(Items listed in a dataset)
+--
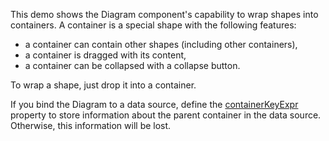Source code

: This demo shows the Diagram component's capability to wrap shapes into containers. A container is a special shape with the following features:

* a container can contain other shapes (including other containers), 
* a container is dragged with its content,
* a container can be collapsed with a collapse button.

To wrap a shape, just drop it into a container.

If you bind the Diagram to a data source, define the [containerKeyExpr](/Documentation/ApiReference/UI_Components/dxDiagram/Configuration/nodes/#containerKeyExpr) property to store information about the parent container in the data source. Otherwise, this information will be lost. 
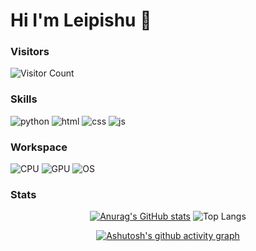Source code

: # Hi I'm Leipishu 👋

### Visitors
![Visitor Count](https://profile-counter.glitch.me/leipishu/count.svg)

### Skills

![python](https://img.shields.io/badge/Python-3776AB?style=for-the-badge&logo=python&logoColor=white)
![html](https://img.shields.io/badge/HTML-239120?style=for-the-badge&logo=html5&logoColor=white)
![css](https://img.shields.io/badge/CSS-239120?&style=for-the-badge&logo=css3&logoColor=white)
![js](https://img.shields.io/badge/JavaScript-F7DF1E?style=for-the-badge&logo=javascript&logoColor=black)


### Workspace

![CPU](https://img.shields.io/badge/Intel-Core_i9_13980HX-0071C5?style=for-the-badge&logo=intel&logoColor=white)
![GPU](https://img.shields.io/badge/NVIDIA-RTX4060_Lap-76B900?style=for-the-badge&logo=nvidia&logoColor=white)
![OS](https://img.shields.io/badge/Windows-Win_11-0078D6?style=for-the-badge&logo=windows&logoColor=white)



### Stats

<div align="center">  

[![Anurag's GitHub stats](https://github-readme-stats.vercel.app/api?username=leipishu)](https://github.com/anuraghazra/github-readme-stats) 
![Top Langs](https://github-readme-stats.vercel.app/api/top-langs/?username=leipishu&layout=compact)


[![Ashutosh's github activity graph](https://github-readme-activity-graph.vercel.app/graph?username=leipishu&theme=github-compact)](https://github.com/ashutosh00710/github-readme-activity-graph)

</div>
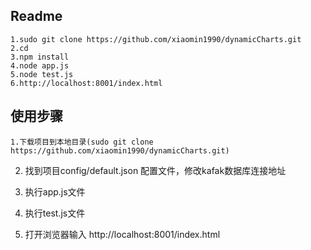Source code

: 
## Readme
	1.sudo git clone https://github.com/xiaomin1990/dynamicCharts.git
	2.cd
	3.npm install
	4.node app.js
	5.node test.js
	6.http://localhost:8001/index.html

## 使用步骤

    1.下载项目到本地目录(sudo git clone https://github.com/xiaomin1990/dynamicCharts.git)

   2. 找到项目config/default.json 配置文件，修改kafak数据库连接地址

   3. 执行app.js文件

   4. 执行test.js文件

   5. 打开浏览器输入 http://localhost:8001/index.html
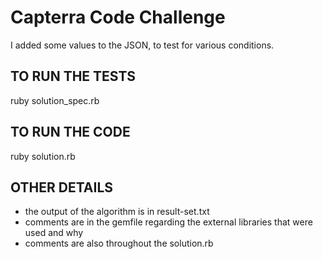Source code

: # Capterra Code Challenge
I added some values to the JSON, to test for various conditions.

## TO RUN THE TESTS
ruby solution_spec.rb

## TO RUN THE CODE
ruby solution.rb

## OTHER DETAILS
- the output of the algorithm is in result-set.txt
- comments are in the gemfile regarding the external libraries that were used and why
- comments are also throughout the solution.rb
+--
### Assignment
Copy each line from the records above that includes the string "comments".

### Problem solution
- comments are in the gemfile regarding the external libraries that were used and why
- comments are also throughout the solution.rb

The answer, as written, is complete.